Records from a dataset
[Start of Attachment]

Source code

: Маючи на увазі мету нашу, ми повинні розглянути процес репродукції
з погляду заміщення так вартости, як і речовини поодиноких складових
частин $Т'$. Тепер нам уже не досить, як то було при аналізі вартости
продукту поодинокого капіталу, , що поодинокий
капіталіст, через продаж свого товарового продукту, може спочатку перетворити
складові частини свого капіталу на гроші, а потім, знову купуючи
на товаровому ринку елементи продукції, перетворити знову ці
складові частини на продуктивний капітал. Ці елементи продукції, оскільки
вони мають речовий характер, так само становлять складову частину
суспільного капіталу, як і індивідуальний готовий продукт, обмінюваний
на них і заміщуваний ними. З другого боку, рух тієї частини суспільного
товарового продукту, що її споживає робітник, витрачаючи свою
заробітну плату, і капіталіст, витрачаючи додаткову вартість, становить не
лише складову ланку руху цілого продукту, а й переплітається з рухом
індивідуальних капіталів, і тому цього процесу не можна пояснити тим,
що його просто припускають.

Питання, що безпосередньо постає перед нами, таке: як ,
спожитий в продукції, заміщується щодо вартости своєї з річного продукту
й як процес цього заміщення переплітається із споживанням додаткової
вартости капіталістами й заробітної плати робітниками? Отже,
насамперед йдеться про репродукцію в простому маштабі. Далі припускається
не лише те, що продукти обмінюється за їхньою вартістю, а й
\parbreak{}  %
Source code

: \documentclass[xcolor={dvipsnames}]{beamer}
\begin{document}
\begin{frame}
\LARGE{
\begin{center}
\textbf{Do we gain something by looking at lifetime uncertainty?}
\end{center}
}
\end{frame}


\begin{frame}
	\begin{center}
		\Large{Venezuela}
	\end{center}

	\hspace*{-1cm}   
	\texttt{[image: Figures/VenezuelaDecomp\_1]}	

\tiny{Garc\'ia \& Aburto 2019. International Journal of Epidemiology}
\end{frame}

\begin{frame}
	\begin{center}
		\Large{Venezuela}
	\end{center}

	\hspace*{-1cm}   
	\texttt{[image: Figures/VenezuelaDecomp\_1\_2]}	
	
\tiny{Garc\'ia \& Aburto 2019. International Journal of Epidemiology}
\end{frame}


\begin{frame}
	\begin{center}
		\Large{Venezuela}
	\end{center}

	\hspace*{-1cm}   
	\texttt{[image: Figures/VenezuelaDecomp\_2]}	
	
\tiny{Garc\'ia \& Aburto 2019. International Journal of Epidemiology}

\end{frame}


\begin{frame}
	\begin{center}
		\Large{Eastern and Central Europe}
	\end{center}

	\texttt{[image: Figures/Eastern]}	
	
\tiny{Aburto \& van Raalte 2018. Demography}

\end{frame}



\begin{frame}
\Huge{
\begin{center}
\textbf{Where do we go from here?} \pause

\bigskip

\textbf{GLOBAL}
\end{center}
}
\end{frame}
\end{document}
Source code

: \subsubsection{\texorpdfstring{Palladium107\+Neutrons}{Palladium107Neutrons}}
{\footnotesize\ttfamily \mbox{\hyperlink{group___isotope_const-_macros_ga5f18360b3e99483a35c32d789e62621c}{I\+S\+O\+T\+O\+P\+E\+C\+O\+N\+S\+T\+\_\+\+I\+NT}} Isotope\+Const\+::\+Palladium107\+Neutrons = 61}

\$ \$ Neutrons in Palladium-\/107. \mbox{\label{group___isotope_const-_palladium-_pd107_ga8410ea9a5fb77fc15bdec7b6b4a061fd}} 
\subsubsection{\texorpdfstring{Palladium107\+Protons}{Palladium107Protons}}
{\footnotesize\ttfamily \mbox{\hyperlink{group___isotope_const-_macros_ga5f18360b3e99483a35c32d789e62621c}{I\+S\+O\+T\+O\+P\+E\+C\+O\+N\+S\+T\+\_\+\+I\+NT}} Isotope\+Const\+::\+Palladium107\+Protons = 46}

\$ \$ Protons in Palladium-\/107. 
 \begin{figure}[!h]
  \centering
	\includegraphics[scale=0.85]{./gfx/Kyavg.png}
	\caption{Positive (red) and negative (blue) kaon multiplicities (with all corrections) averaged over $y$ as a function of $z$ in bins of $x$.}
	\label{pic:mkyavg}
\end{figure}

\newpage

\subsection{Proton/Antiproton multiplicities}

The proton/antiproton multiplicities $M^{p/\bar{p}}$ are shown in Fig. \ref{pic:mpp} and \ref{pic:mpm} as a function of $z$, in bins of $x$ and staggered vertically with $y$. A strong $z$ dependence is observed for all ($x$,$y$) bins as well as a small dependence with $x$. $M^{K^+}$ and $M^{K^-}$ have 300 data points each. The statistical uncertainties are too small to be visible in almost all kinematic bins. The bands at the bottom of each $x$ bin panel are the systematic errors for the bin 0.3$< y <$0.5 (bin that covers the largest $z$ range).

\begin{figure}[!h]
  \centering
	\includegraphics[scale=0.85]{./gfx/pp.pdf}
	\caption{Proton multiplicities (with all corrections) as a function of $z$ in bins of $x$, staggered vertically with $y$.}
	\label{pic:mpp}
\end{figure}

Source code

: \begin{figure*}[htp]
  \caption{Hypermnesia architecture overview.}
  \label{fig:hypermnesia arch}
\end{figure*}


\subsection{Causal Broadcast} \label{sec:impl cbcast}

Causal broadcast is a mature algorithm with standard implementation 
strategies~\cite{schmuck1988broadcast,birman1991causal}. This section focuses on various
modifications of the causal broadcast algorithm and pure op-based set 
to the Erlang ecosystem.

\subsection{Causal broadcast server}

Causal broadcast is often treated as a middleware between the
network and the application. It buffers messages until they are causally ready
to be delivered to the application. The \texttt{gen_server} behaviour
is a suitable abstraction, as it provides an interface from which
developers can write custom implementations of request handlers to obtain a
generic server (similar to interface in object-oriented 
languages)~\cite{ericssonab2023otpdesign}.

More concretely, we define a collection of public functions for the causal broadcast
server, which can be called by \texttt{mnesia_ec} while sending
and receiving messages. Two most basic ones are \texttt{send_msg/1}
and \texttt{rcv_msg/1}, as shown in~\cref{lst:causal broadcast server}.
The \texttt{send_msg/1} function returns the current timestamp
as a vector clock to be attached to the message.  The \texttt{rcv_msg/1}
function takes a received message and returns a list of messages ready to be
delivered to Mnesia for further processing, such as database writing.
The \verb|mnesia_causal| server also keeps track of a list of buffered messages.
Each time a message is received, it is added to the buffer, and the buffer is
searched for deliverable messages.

[End of Attachment]

**YOUR ASSIGNMENT:** Reply with nothing but the number of lines in the data that include the word "знову".

**ANSWER TO THE EXERCISE:** 2